Exercise requirements:
Check each line of the entries below for the string "tíma"; copy every line where it appears.

[Dataset entries]
───

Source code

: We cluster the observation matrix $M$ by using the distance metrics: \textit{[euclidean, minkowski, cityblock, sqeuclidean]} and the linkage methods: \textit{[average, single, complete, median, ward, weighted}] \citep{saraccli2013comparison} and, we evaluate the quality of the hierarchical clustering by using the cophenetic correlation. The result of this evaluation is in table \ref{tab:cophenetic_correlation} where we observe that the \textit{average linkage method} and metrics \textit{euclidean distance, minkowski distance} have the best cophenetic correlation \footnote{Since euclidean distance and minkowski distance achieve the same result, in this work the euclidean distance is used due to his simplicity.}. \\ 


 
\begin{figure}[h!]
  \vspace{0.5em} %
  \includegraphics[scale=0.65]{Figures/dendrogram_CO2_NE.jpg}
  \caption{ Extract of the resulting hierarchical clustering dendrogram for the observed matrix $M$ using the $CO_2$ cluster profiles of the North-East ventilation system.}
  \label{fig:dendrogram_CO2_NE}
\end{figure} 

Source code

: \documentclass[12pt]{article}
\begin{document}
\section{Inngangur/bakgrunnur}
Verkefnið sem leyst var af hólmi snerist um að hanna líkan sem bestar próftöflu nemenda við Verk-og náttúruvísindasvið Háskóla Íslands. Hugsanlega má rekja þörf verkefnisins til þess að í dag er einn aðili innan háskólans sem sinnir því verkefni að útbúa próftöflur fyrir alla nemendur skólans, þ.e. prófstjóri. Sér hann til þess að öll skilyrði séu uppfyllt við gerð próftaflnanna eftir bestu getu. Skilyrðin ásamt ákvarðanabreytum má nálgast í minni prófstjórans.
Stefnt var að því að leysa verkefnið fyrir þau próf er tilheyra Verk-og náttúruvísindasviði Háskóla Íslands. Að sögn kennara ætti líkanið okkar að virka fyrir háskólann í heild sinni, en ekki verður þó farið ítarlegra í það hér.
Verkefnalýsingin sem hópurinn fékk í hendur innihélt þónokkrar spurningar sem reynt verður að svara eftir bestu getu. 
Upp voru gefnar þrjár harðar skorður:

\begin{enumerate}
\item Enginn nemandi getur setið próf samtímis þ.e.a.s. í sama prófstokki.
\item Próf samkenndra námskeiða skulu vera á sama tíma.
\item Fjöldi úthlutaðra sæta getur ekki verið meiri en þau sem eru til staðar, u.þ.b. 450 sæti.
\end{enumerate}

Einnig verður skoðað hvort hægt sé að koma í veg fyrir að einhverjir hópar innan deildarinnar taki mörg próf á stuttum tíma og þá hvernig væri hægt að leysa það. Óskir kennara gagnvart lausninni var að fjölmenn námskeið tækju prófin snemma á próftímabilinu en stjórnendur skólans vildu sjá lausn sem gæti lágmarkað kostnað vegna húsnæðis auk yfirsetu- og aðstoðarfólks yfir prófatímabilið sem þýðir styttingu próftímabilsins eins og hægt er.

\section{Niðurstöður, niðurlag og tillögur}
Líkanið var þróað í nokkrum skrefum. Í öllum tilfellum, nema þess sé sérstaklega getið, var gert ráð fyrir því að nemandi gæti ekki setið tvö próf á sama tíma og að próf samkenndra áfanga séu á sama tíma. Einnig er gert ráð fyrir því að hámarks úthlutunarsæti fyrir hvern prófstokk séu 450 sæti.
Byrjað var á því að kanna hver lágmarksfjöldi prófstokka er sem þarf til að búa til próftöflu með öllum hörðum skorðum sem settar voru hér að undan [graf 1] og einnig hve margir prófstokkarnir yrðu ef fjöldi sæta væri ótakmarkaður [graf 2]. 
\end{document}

───

Response area:
\item Próf samkenndra námskeiða skulu vera á sama tíma.
Einnig verður skoðað hvort hægt sé að koma í veg fyrir að einhverjir hópar innan deildarinnar taki mörg próf á stuttum tíma og þá hvernig væri hægt að leysa það. Óskir kennara gagnvart lausninni var að fjölmenn námskeið tækju prófin snemma á próftímabilinu en stjórnendur skólans vildu sjá lausn sem gæti lágmarkað kostnað vegna húsnæðis auk yfirsetu- og aðstoðarfólks yfir prófatímabilið sem þýðir styttingu próftímabilsins eins og hægt er.
Líkanið var þróað í nokkrum skrefum. Í öllum tilfellum, nema þess sé sérstaklega getið, var gert ráð fyrir því að nemandi gæti ekki setið tvö próf á sama tíma og að próf samkenndra áfanga séu á sama tíma. Einnig er gert ráð fyrir því að hámarks úthlutunarsæti fyrir hvern prófstokk séu 450 sæti.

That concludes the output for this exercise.